AMI Mountpoint Fail

Background

For over a year now, people have been able to build Amazon Machine Images out of their software appliances and derived distributions using rBuilder Online. As a part of the build process, the person building the image could specify where to mount a huge pile of volatile “instance storage”. This space wasn’t specified in /etc/fstab and, as such, wasn’t automatically mounted unless you specified in advanced options to mount it somewhere (e.g. /mnt or /scratch1).

Last October (2007), Amazon created the ability to super size your virtual environment. In addition to allowing beefier virtual instances to be launched, support was added for building and booting 64-bit x86 images using one of the larger environment types.

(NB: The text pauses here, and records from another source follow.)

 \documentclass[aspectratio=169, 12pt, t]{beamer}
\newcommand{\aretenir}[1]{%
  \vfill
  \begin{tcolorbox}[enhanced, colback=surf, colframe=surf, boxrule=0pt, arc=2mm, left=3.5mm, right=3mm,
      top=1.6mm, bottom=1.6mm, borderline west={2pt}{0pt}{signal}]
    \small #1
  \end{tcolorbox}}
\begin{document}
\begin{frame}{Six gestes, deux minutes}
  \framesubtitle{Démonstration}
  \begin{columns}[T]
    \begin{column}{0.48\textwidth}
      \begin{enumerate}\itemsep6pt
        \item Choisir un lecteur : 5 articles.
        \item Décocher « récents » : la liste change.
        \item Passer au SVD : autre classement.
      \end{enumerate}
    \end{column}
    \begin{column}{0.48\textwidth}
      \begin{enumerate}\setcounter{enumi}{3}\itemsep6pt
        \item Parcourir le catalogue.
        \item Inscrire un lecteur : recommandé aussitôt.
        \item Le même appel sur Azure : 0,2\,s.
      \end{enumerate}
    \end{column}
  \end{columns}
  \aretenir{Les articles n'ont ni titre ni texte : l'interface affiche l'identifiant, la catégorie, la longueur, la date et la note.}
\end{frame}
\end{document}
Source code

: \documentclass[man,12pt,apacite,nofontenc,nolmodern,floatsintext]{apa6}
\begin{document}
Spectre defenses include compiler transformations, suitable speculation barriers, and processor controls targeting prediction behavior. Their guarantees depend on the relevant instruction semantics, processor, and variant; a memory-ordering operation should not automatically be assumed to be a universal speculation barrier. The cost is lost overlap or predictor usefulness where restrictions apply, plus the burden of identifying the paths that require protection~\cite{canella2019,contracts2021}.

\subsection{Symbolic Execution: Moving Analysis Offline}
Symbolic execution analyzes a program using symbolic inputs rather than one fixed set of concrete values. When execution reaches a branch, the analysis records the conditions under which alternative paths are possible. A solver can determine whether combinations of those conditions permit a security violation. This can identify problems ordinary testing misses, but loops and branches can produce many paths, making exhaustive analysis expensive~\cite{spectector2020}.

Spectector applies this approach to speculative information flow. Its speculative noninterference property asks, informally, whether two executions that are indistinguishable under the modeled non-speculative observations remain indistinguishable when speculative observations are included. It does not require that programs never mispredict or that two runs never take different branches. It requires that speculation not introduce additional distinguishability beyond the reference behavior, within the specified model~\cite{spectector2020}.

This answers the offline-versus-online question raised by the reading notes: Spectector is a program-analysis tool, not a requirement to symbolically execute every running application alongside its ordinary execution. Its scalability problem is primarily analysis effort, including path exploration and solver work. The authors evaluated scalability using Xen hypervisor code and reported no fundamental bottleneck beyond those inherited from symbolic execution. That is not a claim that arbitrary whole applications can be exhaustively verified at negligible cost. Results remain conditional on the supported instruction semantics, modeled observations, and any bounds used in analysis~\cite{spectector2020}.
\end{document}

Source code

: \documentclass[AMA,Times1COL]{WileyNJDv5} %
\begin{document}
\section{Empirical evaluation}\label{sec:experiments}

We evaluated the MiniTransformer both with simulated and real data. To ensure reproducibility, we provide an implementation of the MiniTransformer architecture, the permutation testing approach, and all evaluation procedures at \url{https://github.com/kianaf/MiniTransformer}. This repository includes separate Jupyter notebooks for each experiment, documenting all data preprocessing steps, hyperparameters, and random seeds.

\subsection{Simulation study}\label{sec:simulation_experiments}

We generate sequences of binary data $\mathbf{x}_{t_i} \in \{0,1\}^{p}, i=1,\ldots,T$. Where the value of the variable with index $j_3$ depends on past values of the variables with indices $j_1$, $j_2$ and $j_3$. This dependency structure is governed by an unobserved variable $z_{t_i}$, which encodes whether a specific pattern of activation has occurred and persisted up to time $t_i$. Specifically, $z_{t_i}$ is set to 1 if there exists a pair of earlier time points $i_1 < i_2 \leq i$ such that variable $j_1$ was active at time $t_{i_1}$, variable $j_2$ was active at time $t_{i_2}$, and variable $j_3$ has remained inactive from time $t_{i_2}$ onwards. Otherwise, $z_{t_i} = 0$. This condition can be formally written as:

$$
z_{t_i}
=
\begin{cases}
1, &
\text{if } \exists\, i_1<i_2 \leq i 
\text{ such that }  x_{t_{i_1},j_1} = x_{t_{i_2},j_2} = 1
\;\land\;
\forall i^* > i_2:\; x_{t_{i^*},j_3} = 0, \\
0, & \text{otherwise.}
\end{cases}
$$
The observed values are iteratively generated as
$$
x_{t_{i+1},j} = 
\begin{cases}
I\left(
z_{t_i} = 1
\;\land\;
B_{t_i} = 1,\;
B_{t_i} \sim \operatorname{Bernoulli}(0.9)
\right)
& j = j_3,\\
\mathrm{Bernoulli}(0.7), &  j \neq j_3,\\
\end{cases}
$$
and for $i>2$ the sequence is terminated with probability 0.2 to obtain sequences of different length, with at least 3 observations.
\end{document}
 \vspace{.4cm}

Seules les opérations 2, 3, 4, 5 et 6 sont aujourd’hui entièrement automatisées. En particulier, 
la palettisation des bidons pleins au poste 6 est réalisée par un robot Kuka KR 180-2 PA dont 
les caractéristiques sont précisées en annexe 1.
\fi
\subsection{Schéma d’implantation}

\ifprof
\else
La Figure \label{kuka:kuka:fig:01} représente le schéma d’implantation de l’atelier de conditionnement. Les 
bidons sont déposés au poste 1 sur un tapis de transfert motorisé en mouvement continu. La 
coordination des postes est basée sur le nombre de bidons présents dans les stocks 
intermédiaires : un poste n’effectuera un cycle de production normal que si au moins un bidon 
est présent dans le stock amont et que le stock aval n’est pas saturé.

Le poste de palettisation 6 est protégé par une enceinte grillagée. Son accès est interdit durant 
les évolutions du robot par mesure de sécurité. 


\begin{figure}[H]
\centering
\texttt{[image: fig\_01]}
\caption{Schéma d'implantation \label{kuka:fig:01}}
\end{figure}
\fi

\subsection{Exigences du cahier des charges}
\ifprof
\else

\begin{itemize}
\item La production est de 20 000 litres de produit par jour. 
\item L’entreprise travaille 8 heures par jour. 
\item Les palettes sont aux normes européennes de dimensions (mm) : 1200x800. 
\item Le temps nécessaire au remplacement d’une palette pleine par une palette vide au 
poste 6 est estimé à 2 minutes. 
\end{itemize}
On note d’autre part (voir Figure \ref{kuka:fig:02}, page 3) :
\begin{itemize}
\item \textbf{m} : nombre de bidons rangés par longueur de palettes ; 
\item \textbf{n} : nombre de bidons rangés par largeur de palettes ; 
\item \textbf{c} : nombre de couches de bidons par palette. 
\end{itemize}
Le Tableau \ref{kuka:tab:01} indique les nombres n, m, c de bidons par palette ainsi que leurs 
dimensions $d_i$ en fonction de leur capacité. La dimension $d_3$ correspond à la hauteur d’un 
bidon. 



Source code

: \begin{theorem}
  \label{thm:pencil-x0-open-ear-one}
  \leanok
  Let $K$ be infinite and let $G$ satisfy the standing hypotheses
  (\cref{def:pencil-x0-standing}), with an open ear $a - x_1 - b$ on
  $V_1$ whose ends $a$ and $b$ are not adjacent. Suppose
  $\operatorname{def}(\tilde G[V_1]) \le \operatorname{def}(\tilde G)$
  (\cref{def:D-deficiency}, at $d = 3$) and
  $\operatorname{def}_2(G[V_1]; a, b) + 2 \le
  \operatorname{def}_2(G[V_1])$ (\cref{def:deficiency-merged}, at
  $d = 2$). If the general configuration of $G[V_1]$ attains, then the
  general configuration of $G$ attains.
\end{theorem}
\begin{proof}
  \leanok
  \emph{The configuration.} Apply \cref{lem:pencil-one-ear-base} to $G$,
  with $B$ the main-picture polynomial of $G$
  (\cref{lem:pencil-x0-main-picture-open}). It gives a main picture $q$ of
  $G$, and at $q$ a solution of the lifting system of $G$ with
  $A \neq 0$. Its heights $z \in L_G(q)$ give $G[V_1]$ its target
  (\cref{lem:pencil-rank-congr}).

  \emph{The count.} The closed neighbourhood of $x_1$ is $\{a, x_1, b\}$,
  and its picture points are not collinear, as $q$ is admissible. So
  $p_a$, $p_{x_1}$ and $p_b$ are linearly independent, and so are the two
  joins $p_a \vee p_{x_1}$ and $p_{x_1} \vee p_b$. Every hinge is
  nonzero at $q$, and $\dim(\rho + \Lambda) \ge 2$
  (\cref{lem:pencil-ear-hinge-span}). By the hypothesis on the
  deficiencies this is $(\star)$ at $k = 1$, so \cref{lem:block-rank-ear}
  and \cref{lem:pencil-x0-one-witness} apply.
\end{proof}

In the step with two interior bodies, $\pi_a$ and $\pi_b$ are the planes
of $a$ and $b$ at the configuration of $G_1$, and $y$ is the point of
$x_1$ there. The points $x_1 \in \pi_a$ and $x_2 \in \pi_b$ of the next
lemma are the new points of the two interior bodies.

As with any change, we got slightly burned because we weren’t bundling our 64-bit images for the right environment. After having fixed that we thought we had taken care of all of the fallout from Amazon’s change.

We were wrong.

“Trouble at Mill!”

One of our support engineers complained that the image he created was “corrupted”. He launched the image—a 64-bit x86 build—which would boot but never come up. Upon asking Amazon for the console output, he found that the machine had dropped into a manual fsck, and was waiting on someone to tell it what to do (which would never happen, as no one is at the console to drive).

After poking around in the EC2 forums, I discovered that /dev/sda2 is invalid for large and extra-large instance types.2 Sadly, our /etc/fstab inside the image will hardcode in /dev/sda2 on the mountpoint of your choice, causing EPIC FAIL when attempting to boot, but only if you specify the mountpoint as an advanced option when building the image.

A Temporary Workaround

The workaround is easy: don’t specify the advanced option called “Mountpoint for scratch space [/dev/sda2] on AMI”. Just leave it blank. Do that, and all should be well. You will to mount your instance storage by hand, but that’s better than ending up with a dead image.

In the meantime, you’ll want to watch this issue.

1 Mounting the huge image on /tmp isn’t advisable due to the fact that the sticky bit is lost. This causes havoc with some things like, say, running MediaWiki backed with MySQL on your AMI. I’ll tell you about that over beer, someday.

2 Mea culpa. Mantra: BEWARE ASSUMPTIONS. In this case: assuming that /dev/sda2 would always be there.